• _Exercise goal_
The answer is the complete listing below, written out again exactly.

== Segment start ==

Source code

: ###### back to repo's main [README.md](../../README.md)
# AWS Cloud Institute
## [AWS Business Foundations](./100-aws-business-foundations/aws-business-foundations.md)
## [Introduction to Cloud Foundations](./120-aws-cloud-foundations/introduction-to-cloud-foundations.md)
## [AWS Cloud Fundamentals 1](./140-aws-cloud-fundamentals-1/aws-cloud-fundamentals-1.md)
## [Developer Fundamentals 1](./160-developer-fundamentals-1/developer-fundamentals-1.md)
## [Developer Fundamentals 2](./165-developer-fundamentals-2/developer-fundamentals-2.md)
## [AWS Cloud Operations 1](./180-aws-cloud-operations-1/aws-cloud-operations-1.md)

== Segment end ==

• _Response below_
Source code

: ###### back to repo's main [README.md](../../README.md)
# AWS Cloud Institute
## [AWS Business Foundations](./100-aws-business-foundations/aws-business-foundations.md)
## [Introduction to Cloud Foundations](./120-aws-cloud-foundations/introduction-to-cloud-foundations.md)
## [AWS Cloud Fundamentals 1](./140-aws-cloud-fundamentals-1/aws-cloud-fundamentals-1.md)
## [Developer Fundamentals 1](./160-developer-fundamentals-1/developer-fundamentals-1.md)
## [Developer Fundamentals 2](./165-developer-fundamentals-2/developer-fundamentals-2.md)
## [AWS Cloud Operations 1](./180-aws-cloud-operations-1/aws-cloud-operations-1.md)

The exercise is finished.